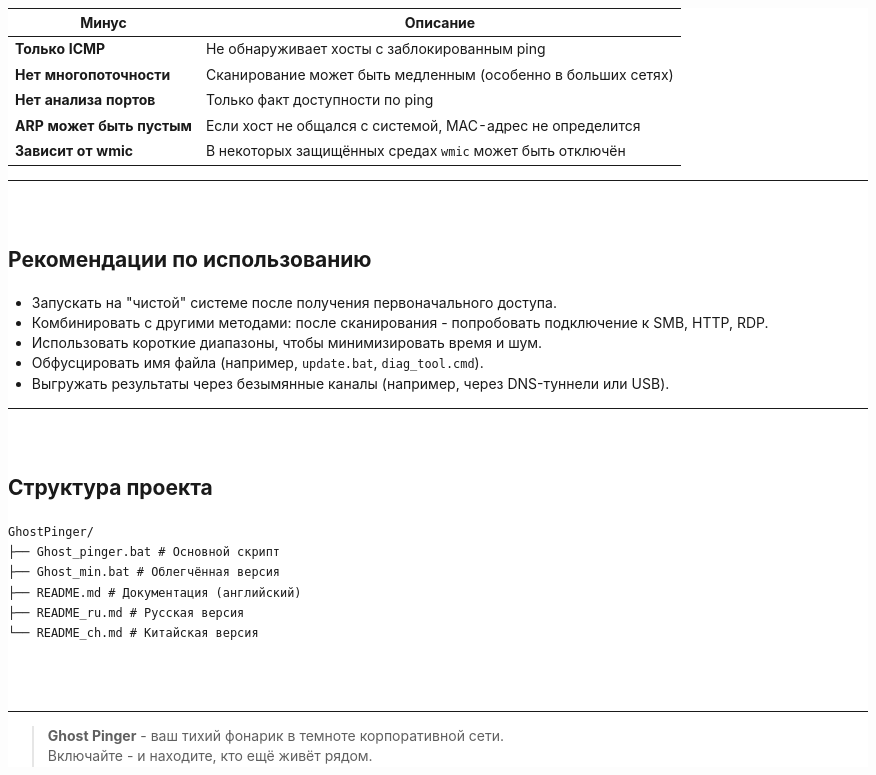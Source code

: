 | Минус | Описание |
|------|---------|
| **Только ICMP** | Не обнаруживает хосты с заблокированным ping |
| **Нет многопоточности** | Сканирование может быть медленным (особенно в больших сетях) |
| **Нет анализа портов** | Только факт доступности по ping |
| **ARP может быть пустым** | Если хост не общался с системой, MAC-адрес не определится |
| **Зависит от wmic** | В некоторых защищённых средах `wmic` может быть отключён |

---

<br>

## Рекомендации по использованию

- Запускать на "чистой" системе после получения первоначального доступа.
- Комбинировать с другими методами: после сканирования - попробовать подключение к SMB, HTTP, RDP.
- Использовать короткие диапазоны, чтобы минимизировать время и шум.
- Обфусцировать имя файла (например, `update.bat`, `diag_tool.cmd`).
- Выгружать результаты через безымянные каналы (например, через DNS-туннели или USB).

---

<br>

## Структура проекта

```
GhostPinger/
├── Ghost_pinger.bat # Основной скрипт
├── Ghost_min.bat # Облегчённая версия
├── README.md # Документация (английский)
├── README_ru.md # Русская версия
└── README_ch.md # Китайская версия
```

<br>
<br>

---

> **Ghost Pinger** - ваш тихий фонарик в темноте корпоративной сети.  
> Включайте - и находите, кто ещё живёт рядом.
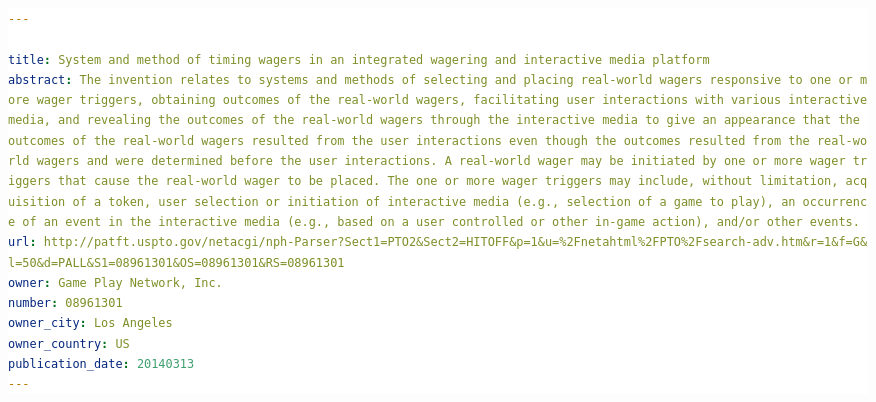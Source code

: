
 ```yaml
---

title: System and method of timing wagers in an integrated wagering and interactive media platform
abstract: The invention relates to systems and methods of selecting and placing real-world wagers responsive to one or more wager triggers, obtaining outcomes of the real-world wagers, facilitating user interactions with various interactive media, and revealing the outcomes of the real-world wagers through the interactive media to give an appearance that the outcomes of the real-world wagers resulted from the user interactions even though the outcomes resulted from the real-world wagers and were determined before the user interactions. A real-world wager may be initiated by one or more wager triggers that cause the real-world wager to be placed. The one or more wager triggers may include, without limitation, acquisition of a token, user selection or initiation of interactive media (e.g., selection of a game to play), an occurrence of an event in the interactive media (e.g., based on a user controlled or other in-game action), and/or other events.
url: http://patft.uspto.gov/netacgi/nph-Parser?Sect1=PTO2&Sect2=HITOFF&p=1&u=%2Fnetahtml%2FPTO%2Fsearch-adv.htm&r=1&f=G&l=50&d=PALL&S1=08961301&OS=08961301&RS=08961301
owner: Game Play Network, Inc.
number: 08961301
owner_city: Los Angeles
owner_country: US
publication_date: 20140313
---
```

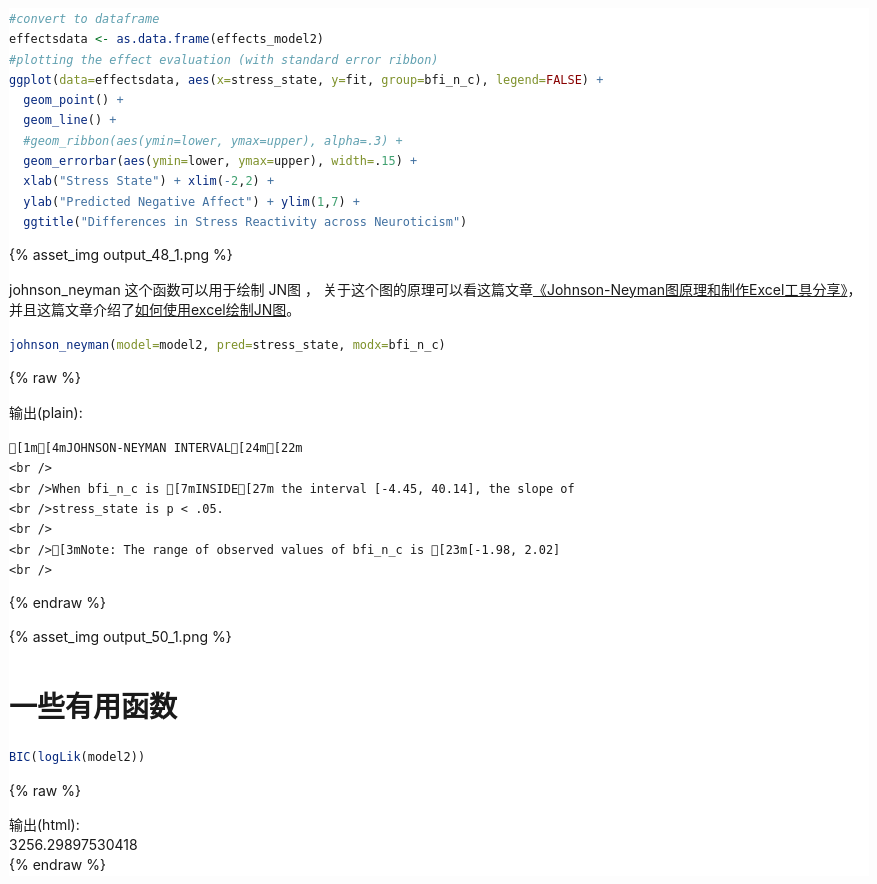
 ```R
#convert to dataframe
effectsdata <- as.data.frame(effects_model2)
#plotting the effect evaluation (with standard error ribbon)
ggplot(data=effectsdata, aes(x=stress_state, y=fit, group=bfi_n_c), legend=FALSE) + 
  geom_point() +
  geom_line() +
  #geom_ribbon(aes(ymin=lower, ymax=upper), alpha=.3) +
  geom_errorbar(aes(ymin=lower, ymax=upper), width=.15) +
  xlab("Stress State") + xlim(-2,2) +
  ylab("Predicted Negative Affect") + ylim(1,7) +
  ggtitle("Differences in Stress Reactivity across Neuroticism")
```


{% asset_img output_48_1.png %}

johnson_neyman 这个函数可以用于绘制 JN图 ， 关于这个图的原理可以看这篇文章[《Johnson-Neyman图原理和制作Excel工具分享》](https://mlln.cn/2023/08/23/Johnson-Neyman%E5%9B%BE%E5%8E%9F%E7%90%86%E5%92%8C%E5%88%B6%E4%BD%9CExcel%E5%B7%A5%E5%85%B7%E5%88%86%E4%BA%AB/)， 并且这篇文章介绍了[如何使用excel绘制JN图](https://mlln.cn/2023/08/23/Johnson-Neyman%E5%9B%BE%E5%8E%9F%E7%90%86%E5%92%8C%E5%88%B6%E4%BD%9CExcel%E5%B7%A5%E5%85%B7%E5%88%86%E4%BA%AB/)。


```R
johnson_neyman(model=model2, pred=stress_state, modx=bfi_n_c)
```


{% raw %}
<div class="output">
输出(plain):<br/>

    [1m[4mJOHNSON-NEYMAN INTERVAL[24m[22m 
    <br />
    <br />When bfi_n_c is [7mINSIDE[27m the interval [-4.45, 40.14], the slope of
    <br />stress_state is p < .05.
    <br />
    <br />[3mNote: The range of observed values of bfi_n_c is [23m[-1.98, 2.02]
    <br />

</div>
{% endraw %}



{% asset_img output_50_1.png %}

# 一些有用函数


```R
BIC(logLik(model2))
```


{% raw %}
<div class="output" contenteditable="true">
输出(html):<br>
3256.29897530418
</div>
{% endraw %}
____
● HOW TO COMPLETE THIS TASK: Transcribe every record above in full. Pictures stay out of the copy.

● WRITTEN RESPONSE:
Source code

: | Минус | Описание |
|------|---------|
| **Только ICMP** | Не обнаруживает хосты с заблокированным ping |
| **Нет многопоточности** | Сканирование может быть медленным (особенно в больших сетях) |
| **Нет анализа портов** | Только факт доступности по ping |
| **ARP может быть пустым** | Если хост не общался с системой, MAC-адрес не определится |
| **Зависит от wmic** | В некоторых защищённых средах `wmic` может быть отключён |

---

<br>

## Рекомендации по использованию

- Запускать на "чистой" системе после получения первоначального доступа.
- Комбинировать с другими методами: после сканирования - попробовать подключение к SMB, HTTP, RDP.
- Использовать короткие диапазоны, чтобы минимизировать время и шум.
- Обфусцировать имя файла (например, `update.bat`, `diag_tool.cmd`).
- Выгружать результаты через безымянные каналы (например, через DNS-туннели или USB).

---

<br>

## Структура проекта

```
GhostPinger/
├── Ghost_pinger.bat # Основной скрипт
├── Ghost_min.bat # Облегчённая версия
├── README.md # Документация (английский)
├── README_ru.md # Русская версия
└── README_ch.md # Китайская версия
```

<br>
<br>

---

> **Ghost Pinger** - ваш тихий фонарик в темноте корпоративной сети.  
> Включайте - и находите, кто ещё живёт рядом.
Source code

:
 ```yaml
---

title: System and method of timing wagers in an integrated wagering and interactive media platform
abstract: The invention relates to systems and methods of selecting and placing real-world wagers responsive to one or more wager triggers, obtaining outcomes of the real-world wagers, facilitating user interactions with various interactive media, and revealing the outcomes of the real-world wagers through the interactive media to give an appearance that the outcomes of the real-world wagers resulted from the user interactions even though the outcomes resulted from the real-world wagers and were determined before the user interactions. A real-world wager may be initiated by one or more wager triggers that cause the real-world wager to be placed. The one or more wager triggers may include, without limitation, acquisition of a token, user selection or initiation of interactive media (e.g., selection of a game to play), an occurrence of an event in the interactive media (e.g., based on a user controlled or other in-game action), and/or other events.
url: http://patft.uspto.gov/netacgi/nph-Parser?Sect1=PTO2&Sect2=HITOFF&p=1&u=%2Fnetahtml%2FPTO%2Fsearch-adv.htm&r=1&f=G&l=50&d=PALL&S1=08961301&OS=08961301&RS=08961301
owner: Game Play Network, Inc.
number: 08961301
owner_city: Los Angeles
owner_country: US
publication_date: 20140313
---
```

 ```R
#convert to dataframe
effectsdata <- as.data.frame(effects_model2)
#plotting the effect evaluation (with standard error ribbon)
ggplot(data=effectsdata, aes(x=stress_state, y=fit, group=bfi_n_c), legend=FALSE) + 
  geom_point() +
  geom_line() +
  #geom_ribbon(aes(ymin=lower, ymax=upper), alpha=.3) +
  geom_errorbar(aes(ymin=lower, ymax=upper), width=.15) +
  xlab("Stress State") + xlim(-2,2) +
  ylab("Predicted Negative Affect") + ylim(1,7) +
  ggtitle("Differences in Stress Reactivity across Neuroticism")
```


{% asset_img output_48_1.png %}

johnson_neyman 这个函数可以用于绘制 JN图 ， 关于这个图的原理可以看这篇文章[《Johnson-Neyman图原理和制作Excel工具分享》](https://mlln.cn/2023/08/23/Johnson-Neyman%E5%9B%BE%E5%8E%9F%E7%90%86%E5%92%8C%E5%88%B6%E4%BD%9CExcel%E5%B7%A5%E5%85%B7%E5%88%86%E4%BA%AB/)， 并且这篇文章介绍了[如何使用excel绘制JN图](https://mlln.cn/2023/08/23/Johnson-Neyman%E5%9B%BE%E5%8E%9F%E7%90%86%E5%92%8C%E5%88%B6%E4%BD%9CExcel%E5%B7%A5%E5%85%B7%E5%88%86%E4%BA%AB/)。


```R
johnson_neyman(model=model2, pred=stress_state, modx=bfi_n_c)
```


{% raw %}
<div class="output">
输出(plain):<br/>

    [1m[4mJOHNSON-NEYMAN INTERVAL[24m[22m 
    <br />
    <br />When bfi_n_c is [7mINSIDE[27m the interval [-4.45, 40.14], the slope of
    <br />stress_state is p < .05.
    <br />
    <br />[3mNote: The range of observed values of bfi_n_c is [23m[-1.98, 2.02]
    <br />

</div>
{% endraw %}



{% asset_img output_50_1.png %}

# 一些有用函数


```R
BIC(logLik(model2))
```


{% raw %}
<div class="output" contenteditable="true">
输出(html):<br>
3256.29897530418
</div>
{% endraw %}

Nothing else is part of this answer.